A l'inverse, les opérations psychologiques forment une méthode d'influence d'audiences-cibles susceptible de diffuser des informations vraies, partiellement vraies ou totalement fausses - auquel cas elles relèvent de la déception militaire, une pratique normale du champ de bataille. On parle souvent de propagande blanche, grise ou noire pour décrire les degrés de véracité des opérations psychologiques.

Cette volonté de distinguer l'une de l'autre se heurte cependant au fait que la transformation des conflits et la globalisation des médias amène leurs effets respectifs à se superposer :

"There is a gray area," he said [le général Kimmitt, ancien porte-parole de la coalition en Irak]. "Tactical and operational deception are proper and legal on the battlefield." But "in a worldwide media environment," he asked, "how do you prevent that deception from spilling out from the battlefield and inadvertently deceiving the American people?"

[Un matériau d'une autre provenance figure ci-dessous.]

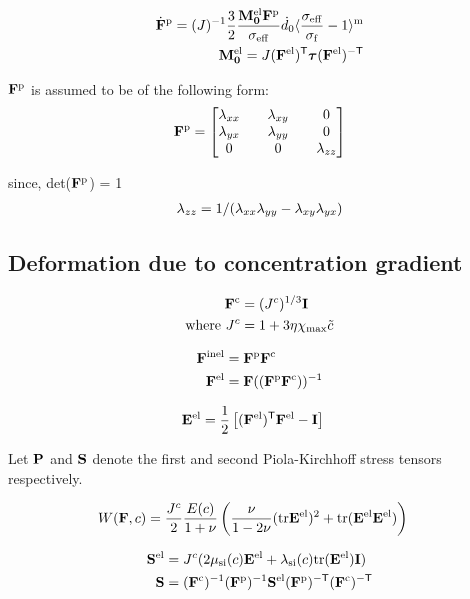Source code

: \documentclass[../main.tex]{subfiles}
\begin{document}
\begin{align}
\dot{\F}^\p = \inv{J} \fc{3}{2} \fc{\Mel \F^\p}{\sigmaeff} \dZEROdot \langle \fc{\sigmaeff}{\sigmaf} - 1 \rangle^\m  \\
\Mel = J (\F^\el)^\T \DCS (\F^\el)^\mT
\end{align}

$\F^{\rm{p}}$ is assumed to be of the following form:
\begin{align}
    \F^\p = \tensorxy{\lambda}
\end{align}

since, det($\F^\p$) = 1
\begin{gather}
     \lamzz = 1/(\lamxx \lamyy - \lamxy \lamyx)
\end{gather}



\subsection{Deformation due to concentration gradient}
\begin{align}
    \F^\c &= (\jc)^{1/3} \I \\
    \text{where } \jc &= 1 + 3 \eta \xmax \tc
\end{align}



\begin{align}
    \F^\inel &= \F^\p \F^\c\\
    \F^\el &=  \F \inv{(\F^\p \F^\c)}
\end{align}






\begin{align}
\E^{\el} &= \fc{1}{2} \left[ (\F^\el)^\T \F^\el - \I \right]
\end{align}





Let $\PK$ and $\PKS$ denote the first and second Piola-Kirchhoff stress tensors respectively.

\begin{align}
    W(\F, c) &= \fc{\jc}{2}\fc{E(c)}{1 + \nu}\left( \fc{\nu}{1-2\nu}(\text{tr}\E^\el)^2 + \tr{\E^\el \E^\el}\right)
\end{align}

\begin{align}
    \PKS^\el &= \jc( 2 \muSic \E^\el + \lamSic \tr{\E^\el}\I )\\
    \PKS &= \inv{\F^\c} \inv{\F^\p} \PKS^\el \invT{\F^\p} \invT{\F^\c} 
\end{align}
\end{document}

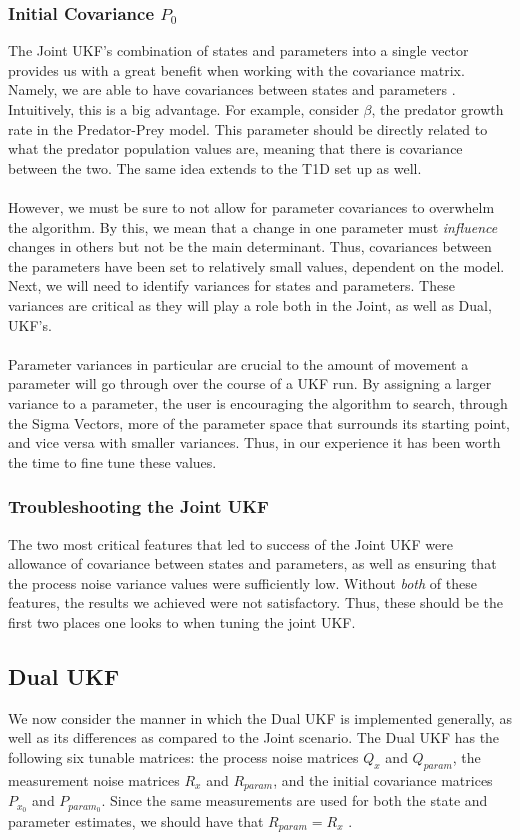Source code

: \documentclass{article}
\begin{document}
\subsubsection{Initial Covariance $P_0$}
The Joint UKF's combination of states and parameters into a single vector provides us with a great benefit when working with the covariance matrix. Namely, we are able to have covariances between states and parameters \cite{GoveHollingerDual}. Intuitively, this is a big advantage. For example, consider $\beta$, the predator growth rate in the Predator-Prey model. This parameter should be directly related to what the predator population values are, meaning that there is covariance between the two. The same idea extends to the T1D set up as well.\\
\\
However, we must be sure to not allow for parameter covariances to overwhelm the algorithm. By this, we mean that a change in one parameter must \emph{influence} changes in others but not be the main determinant. Thus, covariances between the parameters have been set to relatively small values, dependent on the model. Next, we will need to identify variances for states and parameters. These variances are critical as they will play a role both in the Joint, as well as Dual, UKF's.\\
\\
Parameter variances in particular are crucial to the amount of movement a parameter will go through over the course of a UKF run. By assigning a larger variance to a parameter, the user is encouraging the algorithm to search, through the Sigma Vectors, more of the parameter space that surrounds its starting point, and vice versa with smaller variances. Thus, in our experience it has been worth the time to fine tune these values.


\subsubsection{Troubleshooting the Joint UKF}
The two most critical features that led to success of the Joint UKF were allowance of covariance between states and parameters, as well as ensuring that the process noise variance values were sufficiently low. Without \emph{both} of these features, the results we achieved were not satisfactory. Thus, these should be the first two places one looks to when tuning the joint UKF.


\subsection{Dual UKF}
We now consider the manner in which the Dual UKF is implemented generally, as well as its differences as compared to the Joint scenario. The Dual UKF has the following six tunable matrices: the process noise matrices $Q_x$ and $Q_{param}$, the measurement noise matrices $R_x$ and $R_{param}$, and the initial covariance matrices $P_{x_0}$ and $P_{param_0}$. Since the same measurements are used for both the state and parameter estimates, we should have that $R_{param} = R_x$ \cite{GoveHollingerDual}.\\
\end{document}
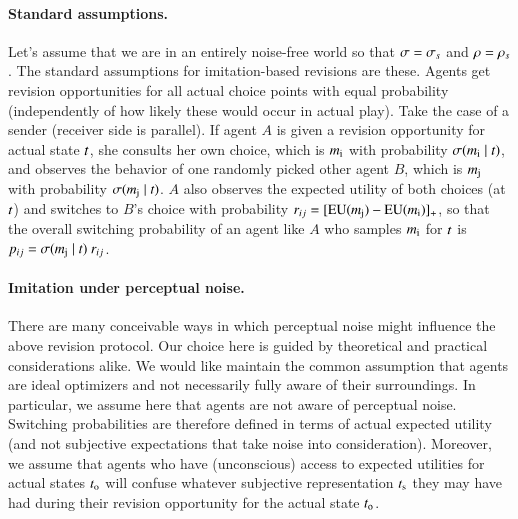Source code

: \documentclass[fleqn,reqno,10pt]{article}
\begin{document}
\paragraph{Standard assumptions.} Let's assume that we are in an
entirely noise-free world so that $\sigma = \sigma_s$ and $\rho =
\rho_s$. The standard assumptions for imitation-based revisions are
these. Agents get revision opportunities for all actual choice points
with equal probability (independently of how likely these would occur
in actual play). Take the case of a sender (receiver side is
parallel). If agent $A$ is given a revision opportunity for actual
state $t$, she consults her own choice, which is $m_{\mathrm{i}}$
with probability $\sigma(m_{\mathrm{i}} \mid t)$, and observes
the behavior of one randomly picked other agent $B$, which is
$m_{\mathrm{j}}$ with probability $\sigma(m_{\mathrm{j}} \mid
t)$. $A$ also observes the expected utility of both choices (at
$t$) and switches to $B$'s choice with probability $r_{ij} = [
\mathrm{EU}(m_{\mathrm{j}}) - \mathrm{EU}(m_{\mathrm{i}}) ]_+$, so that the overall
switching probability of an agent like $A$ who samples $m_{\mathrm{i}}$
for $t$ is $p_{ij} = \sigma(m_{\mathrm{j}} \mid t) \
r_{ij}$.

\paragraph{Imitation under perceptual noise.} There are many
conceivable ways in which perceptual noise might influence the above
revision protocol. Our choice here is guided by theoretical and
practical considerations alike. We would like maintain the common
assumption that agents are ideal optimizers and not necessarily fully
aware of their surroundings. In particular, we assume here that agents
are not aware of perceptual noise. Switching probabilities are
therefore defined in terms of actual expected utility (and not
subjective expectations that take noise into consideration). Moreover,
we assume that agents who have (unconscious) access to expected
utilities for actual states $t_{\mathrm{o}}$ will confuse whatever
subjective representation $t_{\mathrm{s}}$ they may have had during their
revision opportunity for the actual state $t_{\mathrm{o}}$.
\end{document}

Le fond du problème est le suivant : la démarche intellectuelle consistant à analyser les perceptions d'une audience donnée afin de mieux les gérer par des messages adaptés est strictement la même dans la communication publique et les opérations psychologiques. C'est le contenu des messages qui ensuite diffère, et bien entendu les vecteurs de leur diffusion. D'où la tentation de rapprocher les deux structures, au risque de ruiner la crédibilité des porte-parole.

Dans la mesure où les perceptions publiques sont la clef des conflits de basse intensité, dont les enjeux ne justifient pas le soutien spontané pour toute action armée, les militaires sont obligés de contrer les offensives de leurs adversaires :

"In the battle of perception management, where the enemy is clearly using the media to help manage perceptions of the general public, our job is not perception management but to counter the enemy's perception management," said the chief Pentagon spokesman, Lawrence Di Rita.

La politique officiellement affichée par le Département américain de la Défense n'empêche pas des tentations moins avouables, comme l'a montré le cas de l'Office of Strategic Influence ou les produits avariés du renseignement militaire rendus publics avant le déclenchement de l'opération Iraqi Freedom. Toutefois, dans la mesure où les médias tendent eux-mêmes à réduire drastiquement toute différence entre la relatation des faits et le commentaire qu'ils occasionnent, la rigueur des armées en la matière pourrait devenir l'exception.

On notera que l'article du New York Times, au demeurant solide et équilibré, aborde furtivement la vaste question de l'influence des opinions publiques lors de la guerre froide, mais uniquement sous l'angle américain.